▶ [INPUT DATA]:
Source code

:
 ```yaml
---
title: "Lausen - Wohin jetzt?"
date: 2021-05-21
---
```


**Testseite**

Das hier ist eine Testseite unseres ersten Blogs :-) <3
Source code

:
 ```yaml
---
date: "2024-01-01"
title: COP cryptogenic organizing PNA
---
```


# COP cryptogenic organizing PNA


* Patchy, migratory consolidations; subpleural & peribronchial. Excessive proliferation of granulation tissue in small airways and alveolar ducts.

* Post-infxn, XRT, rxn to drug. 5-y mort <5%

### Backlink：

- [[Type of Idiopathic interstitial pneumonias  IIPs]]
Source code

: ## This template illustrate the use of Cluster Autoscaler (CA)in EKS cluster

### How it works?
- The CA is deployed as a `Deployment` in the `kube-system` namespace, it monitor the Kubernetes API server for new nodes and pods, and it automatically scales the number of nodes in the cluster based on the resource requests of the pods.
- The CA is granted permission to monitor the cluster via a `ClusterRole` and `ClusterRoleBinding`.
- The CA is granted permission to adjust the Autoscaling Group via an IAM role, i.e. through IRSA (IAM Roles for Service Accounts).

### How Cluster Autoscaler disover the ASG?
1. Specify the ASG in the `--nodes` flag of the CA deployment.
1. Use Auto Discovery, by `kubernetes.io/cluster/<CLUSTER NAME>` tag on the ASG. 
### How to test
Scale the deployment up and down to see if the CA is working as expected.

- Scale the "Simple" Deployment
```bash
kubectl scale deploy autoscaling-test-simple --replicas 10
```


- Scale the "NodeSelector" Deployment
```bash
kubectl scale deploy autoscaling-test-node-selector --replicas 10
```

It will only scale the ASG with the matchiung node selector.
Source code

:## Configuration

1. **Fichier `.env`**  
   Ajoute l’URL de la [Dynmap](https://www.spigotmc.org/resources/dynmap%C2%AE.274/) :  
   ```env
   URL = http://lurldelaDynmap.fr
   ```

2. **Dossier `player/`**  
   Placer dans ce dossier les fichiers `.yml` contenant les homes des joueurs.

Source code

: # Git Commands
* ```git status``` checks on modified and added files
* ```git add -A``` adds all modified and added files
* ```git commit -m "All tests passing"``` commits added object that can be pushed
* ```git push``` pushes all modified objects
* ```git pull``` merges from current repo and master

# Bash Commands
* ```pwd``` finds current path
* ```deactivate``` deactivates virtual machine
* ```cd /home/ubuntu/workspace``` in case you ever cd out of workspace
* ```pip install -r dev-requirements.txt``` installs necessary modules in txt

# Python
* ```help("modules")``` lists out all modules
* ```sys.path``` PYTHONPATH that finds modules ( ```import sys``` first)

▶ [WHAT YOU NEED TO DO]: Your task for the entries above: copy exactly the span starting with the line with "Ajoute l’URL de" and going on through the line with "deactivates virtual machine", both lines included, and nothing else.

▶ [RESULT FOR THIS EXERCISE]:
   Ajoute l’URL de la [Dynmap](https://www.spigotmc.org/resources/dynmap%C2%AE.274/) :  
   ```env
   URL = http://lurldelaDynmap.fr
   ```

2. **Dossier `player/`**  
   Placer dans ce dossier les fichiers `.yml` contenant les homes des joueurs.

Source code

: # Git Commands
* ```git status``` checks on modified and added files
* ```git add -A``` adds all modified and added files
* ```git commit -m "All tests passing"``` commits added object that can be pushed
* ```git push``` pushes all modified objects
* ```git pull``` merges from current repo and master

# Bash Commands
* ```pwd``` finds current path
* ```deactivate``` deactivates virtual machine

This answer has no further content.